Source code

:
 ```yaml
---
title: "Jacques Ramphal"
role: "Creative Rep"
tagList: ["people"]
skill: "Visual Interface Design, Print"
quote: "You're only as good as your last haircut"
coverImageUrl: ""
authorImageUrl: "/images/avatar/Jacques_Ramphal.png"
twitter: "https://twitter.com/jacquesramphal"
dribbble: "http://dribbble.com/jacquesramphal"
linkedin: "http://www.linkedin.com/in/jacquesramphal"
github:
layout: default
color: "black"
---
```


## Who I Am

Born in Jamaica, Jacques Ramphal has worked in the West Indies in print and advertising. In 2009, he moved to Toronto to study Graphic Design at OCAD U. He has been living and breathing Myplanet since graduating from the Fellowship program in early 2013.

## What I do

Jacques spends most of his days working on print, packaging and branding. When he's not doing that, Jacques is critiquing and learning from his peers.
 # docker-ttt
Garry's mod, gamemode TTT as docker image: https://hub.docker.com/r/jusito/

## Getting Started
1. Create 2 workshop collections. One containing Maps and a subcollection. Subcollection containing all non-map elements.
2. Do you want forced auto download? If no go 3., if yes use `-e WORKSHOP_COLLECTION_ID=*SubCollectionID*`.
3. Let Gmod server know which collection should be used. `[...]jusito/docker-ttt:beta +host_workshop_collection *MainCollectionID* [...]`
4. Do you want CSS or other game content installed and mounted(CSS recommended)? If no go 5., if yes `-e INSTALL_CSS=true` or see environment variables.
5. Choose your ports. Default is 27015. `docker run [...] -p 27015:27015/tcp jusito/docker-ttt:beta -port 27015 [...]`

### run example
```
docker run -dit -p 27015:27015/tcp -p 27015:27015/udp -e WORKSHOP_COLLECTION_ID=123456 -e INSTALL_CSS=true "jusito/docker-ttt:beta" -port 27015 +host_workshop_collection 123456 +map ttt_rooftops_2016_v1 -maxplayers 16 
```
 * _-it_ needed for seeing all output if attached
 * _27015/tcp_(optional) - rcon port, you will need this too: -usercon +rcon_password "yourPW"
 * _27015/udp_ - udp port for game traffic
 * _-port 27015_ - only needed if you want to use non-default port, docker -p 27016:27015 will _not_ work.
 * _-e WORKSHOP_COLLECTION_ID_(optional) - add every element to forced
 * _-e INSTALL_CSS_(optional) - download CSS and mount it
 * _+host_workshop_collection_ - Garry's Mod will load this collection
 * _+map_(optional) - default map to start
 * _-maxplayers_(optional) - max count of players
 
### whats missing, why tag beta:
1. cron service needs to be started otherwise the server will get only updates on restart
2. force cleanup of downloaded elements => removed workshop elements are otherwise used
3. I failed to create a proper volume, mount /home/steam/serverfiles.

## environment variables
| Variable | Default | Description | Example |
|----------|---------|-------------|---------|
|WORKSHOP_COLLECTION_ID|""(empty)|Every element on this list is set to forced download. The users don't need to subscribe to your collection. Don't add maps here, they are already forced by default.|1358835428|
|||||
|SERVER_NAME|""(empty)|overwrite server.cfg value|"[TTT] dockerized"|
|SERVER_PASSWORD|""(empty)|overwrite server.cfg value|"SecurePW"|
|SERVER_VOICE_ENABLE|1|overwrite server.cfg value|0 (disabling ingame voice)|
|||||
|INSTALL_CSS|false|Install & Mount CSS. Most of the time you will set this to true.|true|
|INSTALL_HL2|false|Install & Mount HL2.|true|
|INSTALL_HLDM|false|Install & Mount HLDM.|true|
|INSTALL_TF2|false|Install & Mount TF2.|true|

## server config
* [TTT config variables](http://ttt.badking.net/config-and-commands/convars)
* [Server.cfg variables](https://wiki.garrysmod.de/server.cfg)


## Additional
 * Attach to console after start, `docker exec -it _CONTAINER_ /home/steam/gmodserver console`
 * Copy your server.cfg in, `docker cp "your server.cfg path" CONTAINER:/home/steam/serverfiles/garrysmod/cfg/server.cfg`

---+---

Once you have read the records, output each one exactly as written.

- TASK RESPONSE -
Source code

:
 ```yaml
---
title: "Jacques Ramphal"
role: "Creative Rep"
tagList: ["people"]
skill: "Visual Interface Design, Print"
quote: "You're only as good as your last haircut"
coverImageUrl: ""
authorImageUrl: "/images/avatar/Jacques_Ramphal.png"
twitter: "https://twitter.com/jacquesramphal"
dribbble: "http://dribbble.com/jacquesramphal"
linkedin: "http://www.linkedin.com/in/jacquesramphal"
github:
layout: default
color: "black"
---
```


## Who I Am

Born in Jamaica, Jacques Ramphal has worked in the West Indies in print and advertising. In 2009, he moved to Toronto to study Graphic Design at OCAD U. He has been living and breathing Myplanet since graduating from the Fellowship program in early 2013.

## What I do

Jacques spends most of his days working on print, packaging and branding. When he's not doing that, Jacques is critiquing and learning from his peers.
 # docker-ttt
Garry's mod, gamemode TTT as docker image: https://hub.docker.com/r/jusito/

## Getting Started
1. Create 2 workshop collections. One containing Maps and a subcollection. Subcollection containing all non-map elements.
2. Do you want forced auto download? If no go 3., if yes use `-e WORKSHOP_COLLECTION_ID=*SubCollectionID*`.
3. Let Gmod server know which collection should be used. `[...]jusito/docker-ttt:beta +host_workshop_collection *MainCollectionID* [...]`
4. Do you want CSS or other game content installed and mounted(CSS recommended)? If no go 5., if yes `-e INSTALL_CSS=true` or see environment variables.
5. Choose your ports. Default is 27015. `docker run [...] -p 27015:27015/tcp jusito/docker-ttt:beta -port 27015 [...]`

### run example
```
docker run -dit -p 27015:27015/tcp -p 27015:27015/udp -e WORKSHOP_COLLECTION_ID=123456 -e INSTALL_CSS=true "jusito/docker-ttt:beta" -port 27015 +host_workshop_collection 123456 +map ttt_rooftops_2016_v1 -maxplayers 16 
```
 * _-it_ needed for seeing all output if attached
 * _27015/tcp_(optional) - rcon port, you will need this too: -usercon +rcon_password "yourPW"
 * _27015/udp_ - udp port for game traffic
 * _-port 27015_ - only needed if you want to use non-default port, docker -p 27016:27015 will _not_ work.
 * _-e WORKSHOP_COLLECTION_ID_(optional) - add every element to forced
 * _-e INSTALL_CSS_(optional) - download CSS and mount it
 * _+host_workshop_collection_ - Garry's Mod will load this collection
 * _+map_(optional) - default map to start
 * _-maxplayers_(optional) - max count of players
 
### whats missing, why tag beta:
1. cron service needs to be started otherwise the server will get only updates on restart
2. force cleanup of downloaded elements => removed workshop elements are otherwise used
3. I failed to create a proper volume, mount /home/steam/serverfiles.

## environment variables
| Variable | Default | Description | Example |
|----------|---------|-------------|---------|
|WORKSHOP_COLLECTION_ID|""(empty)|Every element on this list is set to forced download. The users don't need to subscribe to your collection. Don't add maps here, they are already forced by default.|1358835428|
|||||
|SERVER_NAME|""(empty)|overwrite server.cfg value|"[TTT] dockerized"|
|SERVER_PASSWORD|""(empty)|overwrite server.cfg value|"SecurePW"|
|SERVER_VOICE_ENABLE|1|overwrite server.cfg value|0 (disabling ingame voice)|
|||||
|INSTALL_CSS|false|Install & Mount CSS. Most of the time you will set this to true.|true|
|INSTALL_HL2|false|Install & Mount HL2.|true|
|INSTALL_HLDM|false|Install & Mount HLDM.|true|
|INSTALL_TF2|false|Install & Mount TF2.|true|

## server config
* [TTT config variables](http://ttt.badking.net/config-and-commands/convars)
* [Server.cfg variables](https://wiki.garrysmod.de/server.cfg)


## Additional
 * Attach to console after start, `docker exec -it _CONTAINER_ /home/steam/gmodserver console`
 * Copy your server.cfg in, `docker cp "your server.cfg path" CONTAINER:/home/steam/serverfiles/garrysmod/cfg/server.cfg`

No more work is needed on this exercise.